Pandemic moviegoing is finally starting to look like pre-pandemic moviegoing. Sony Pictures' Marvel sequel "Venom: Let There Be Carnage" blew away expectations to debut with $90.1 million in ticket sales, making it easily the best opening of the pandemic, according to studio estimates Sunday.
"Venom: Let There Be Carnage" had been forecast to open with closer to half that total. But the film, which is playing exclusively in theaters, exceeded even the debut of the 2018 original. "Venom," the "Spider-Man" offshoot that introduced Tom Hardy's parasitic alien symbiote, launched with $80.3 million. Only 2019's "Joker" ($96.2 million) has ever opened bigger in October.
The result — along with robust international sales for the James Bond film "No Time to Die" — constituted the best news for movie theaters in more than 18 months.
"With apologies to Mr. Twain: The death of movies has been greatly exaggerated," Tom Rothman, chairman and chief executive of Sony Pictures' Motion Picture Group, said in a statement.
Both "Let There Be Carnage" and MGM's "No Time to Die" had originally been set to open last year. Believing the best box-office return would happen with an exclusive release in theaters, both studios (neither of which has a major streaming platform) held out for better moviegoing conditions. Over the weekend, their wait was rewarded.
"No Time to Die," which opens in North America on Friday, launched with $119.1 million in 54 overseas markets. The pace, according to MGM and Universal Pictures (which has many international rights), was roughly in line with the opening for "Skyfall." Following its London premiere last week, "No Time to Die" — the 25th Bond film and Daniel Craig's last outing as the super spy — grossed $25.6 million in the United Kingdom and Ireland. Its $11.4 million on Saturday there was the best box office day for any Bond film on its home turf.
Before "Let There Be Carnage," the top pandemic openings had been the Walt Disney's "Black Widow" ($80 million), "Shang-Chi and the Legend of the Ten Rings" ($75 million) and Universal Pictures' "Fast and Furious" sequel "F9" ($70 million). "Black Widow" launched simultaneously in homes, prompting a lawsuit from star Scarlett Johansson which was settled last week. "Shang-Chi," "F9" and "Let There Be Carnage" debuted only in theaters.
"Films can only become cultural when people see them together on the biggest, best screens and have that experience as a group," said Josh Greenstein, president of Sony Motion Pictures Group. "You can't replicate that by yourself at home."

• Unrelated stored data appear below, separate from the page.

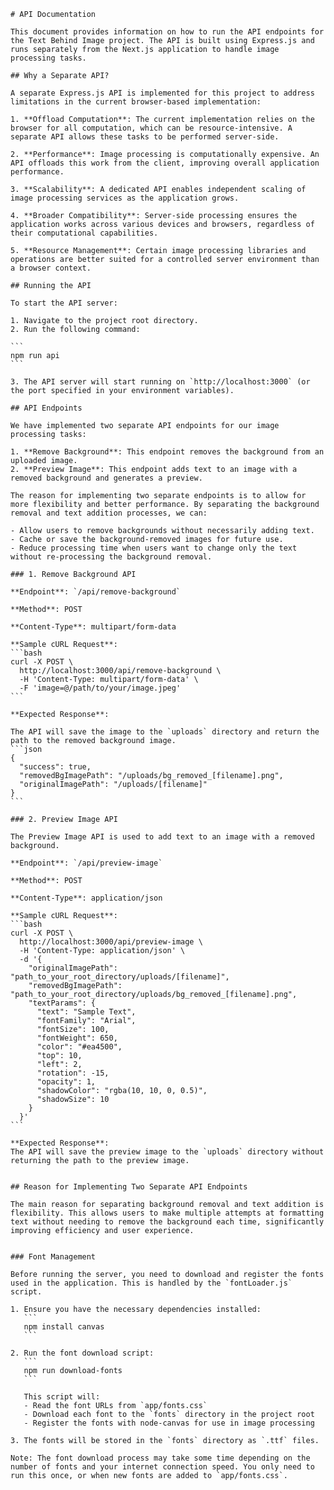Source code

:     # API Documentation

    This document provides information on how to run the API endpoints for the Text Behind Image project. The API is built using Express.js and runs separately from the Next.js application to handle image processing tasks.

    ## Why a Separate API?

    A separate Express.js API is implemented for this project to address limitations in the current browser-based implementation:

    1. **Offload Computation**: The current implementation relies on the browser for all computation, which can be resource-intensive. A separate API allows these tasks to be performed server-side.

    2. **Performance**: Image processing is computationally expensive. An API offloads this work from the client, improving overall application performance.

    3. **Scalability**: A dedicated API enables independent scaling of image processing services as the application grows.

    4. **Broader Compatibility**: Server-side processing ensures the application works across various devices and browsers, regardless of their computational capabilities.

    5. **Resource Management**: Certain image processing libraries and operations are better suited for a controlled server environment than a browser context.

    ## Running the API

    To start the API server:

    1. Navigate to the project root directory.
    2. Run the following command:

    ```
    npm run api
    ```

    3. The API server will start running on `http://localhost:3000` (or the port specified in your environment variables).

    ## API Endpoints

    We have implemented two separate API endpoints for our image processing tasks:

    1. **Remove Background**: This endpoint removes the background from an uploaded image.
    2. **Preview Image**: This endpoint adds text to an image with a removed background and generates a preview.

    The reason for implementing two separate endpoints is to allow for more flexibility and better performance. By separating the background removal and text addition processes, we can:

    - Allow users to remove backgrounds without necessarily adding text.
    - Cache or save the background-removed images for future use.
    - Reduce processing time when users want to change only the text without re-processing the background removal.

    ### 1. Remove Background API

    **Endpoint**: `/api/remove-background`

    **Method**: POST

    **Content-Type**: multipart/form-data

    **Sample cURL Request**:
    ```bash
    curl -X POST \
      http://localhost:3000/api/remove-background \
      -H 'Content-Type: multipart/form-data' \
      -F 'image=@/path/to/your/image.jpeg'
    ```

    **Expected Response**:

    The API will save the image to the `uploads` directory and return the path to the removed background image.
    ```json
    {
      "success": true,
      "removedBgImagePath": "/uploads/bg_removed_[filename].png",
      "originalImagePath": "/uploads/[filename]"
    }
    ```

    ### 2. Preview Image API

    The Preview Image API is used to add text to an image with a removed background.

    **Endpoint**: `/api/preview-image`

    **Method**: POST

    **Content-Type**: application/json

    **Sample cURL Request**:
    ```bash
    curl -X POST \
      http://localhost:3000/api/preview-image \
      -H 'Content-Type: application/json' \
      -d '{
        "originalImagePath": "path_to_your_root_directory/uploads/[filename]",
        "removedBgImagePath": "path_to_your_root_directory/uploads/bg_removed_[filename].png",
        "textParams": {
          "text": "Sample Text",
          "fontFamily": "Arial",
          "fontSize": 100,
          "fontWeight": 650,
          "color": "#ea4500",
          "top": 10,
          "left": 2,
          "rotation": -15,
          "opacity": 1,
          "shadowColor": "rgba(10, 10, 0, 0.5)",
          "shadowSize": 10
        }
      }'
    ```

    **Expected Response**:
    The API will save the preview image to the `uploads` directory without returning the path to the preview image.


    ## Reason for Implementing Two Separate API Endpoints

    The main reason for separating background removal and text addition is flexibility. This allows users to make multiple attempts at formatting text without needing to remove the background each time, significantly improving efficiency and user experience.


    ### Font Management

    Before running the server, you need to download and register the fonts used in the application. This is handled by the `fontLoader.js` script.

    1. Ensure you have the necessary dependencies installed:
       ```
       npm install canvas
       ```

    2. Run the font download script:
       ```
       npm run download-fonts
       ```

       This script will:
       - Read the font URLs from `app/fonts.css`
       - Download each font to the `fonts` directory in the project root
       - Register the fonts with node-canvas for use in image processing

    3. The fonts will be stored in the `fonts` directory as `.ttf` files.

    Note: The font download process may take some time depending on the number of fonts and your internet connection speed. You only need to run this once, or when new fonts are added to `app/fonts.css`.
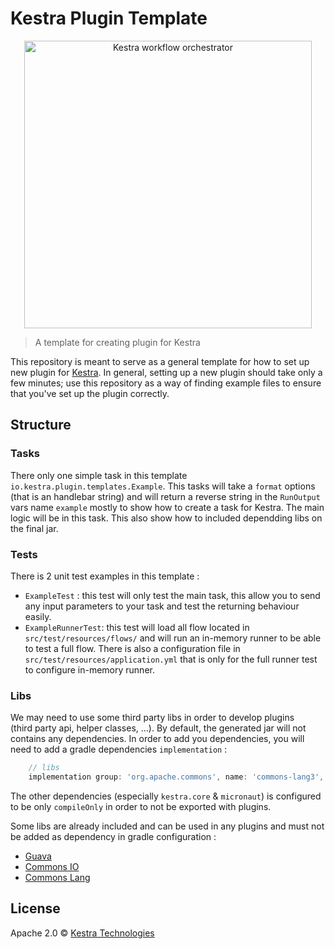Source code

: # Kestra Plugin Template

<p align="center">
  <img width="460" src="https://kestra.io/logo.svg"  alt="Kestra workflow orchestrator" />
</p>

> A template for creating plugin for Kestra

This repository is meant to serve as a general template for how to set up new plugin for 
[Kestra](https://github.com/kestra-io/kestra). In general, setting up a new plugin should 
take only a few minutes; use this repository as a way of finding example files to ensure 
that you've set up the plugin correctly.

## Structure 

### Tasks
There only one simple task in this template `io.kestra.plugin.templates.Example`. 
This tasks will take a `format` options (that is an handlebar string) and will return 
a reverse string in the `RunOutput` vars name `example` mostly to show how to create 
a task for Kestra. The main logic will be in this task. This also show how to included 
dependding libs on the final jar.

### Tests
There is 2 unit test examples in this template : 
- `ExampleTest` : this test will only test the main task, this allow you to send any input 
parameters to your task and test the returning behaviour easily.
- `ExampleRunnerTest`: this test will load all flow located in `src/test/resources/flows/`
and will run an in-memory runner to be able to test a full flow. There is also a 
configuration file in `src/test/resources/application.yml` that is only for the full runner 
test to configure in-memory runner.

### Libs
We may need to use some third party libs in order to develop plugins  
(third party api, helper classes, ...). By default, the generated jar will not contains 
any dependencies. In order to add you dependencies, you will need to add a gradle 
dependencies `implementation` :  
```groovy
    // libs
    implementation group: 'org.apache.commons', name: 'commons-lang3', version: '3.12.0'
``` 
The other dependencies (especially `kestra.core` & `micronaut`) is configured to be only `compileOnly` 
in order to not be exported with plugins.

Some libs are already included and can be used in any plugins and must not be added as 
dependency in gradle configuration :
* [Guava](https://github.com/google/guava) 
* [Commons IO](https://commons.apache.org/proper/commons-io/)
* [Commons Lang](https://commons.apache.org/proper/commons-lang/)


## License
Apache 2.0 © [Kestra Technologies](https://kestra.io)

After numerous delays, Sony in the end actually moved up the release of the "Venom" sequel, directed by Andy Serkis and co-starring Woody Harrelson as the Venom foe Carnage, by two weeks.
"We saw the health of 'Shang-Chi' and it gave us confidence that when the product is there, the box office will return," said Adrian Smith, Sony's distribution chief. "It's very validating to see the demand for theatricality."
Not everything is bouncing back in theaters and quickly as Marvel movies and the biggest brand names. Family moviegoing is still sluggish, as are ticket sales at art house theaters. Older audiences and families with unvaccinated children have been more cautious.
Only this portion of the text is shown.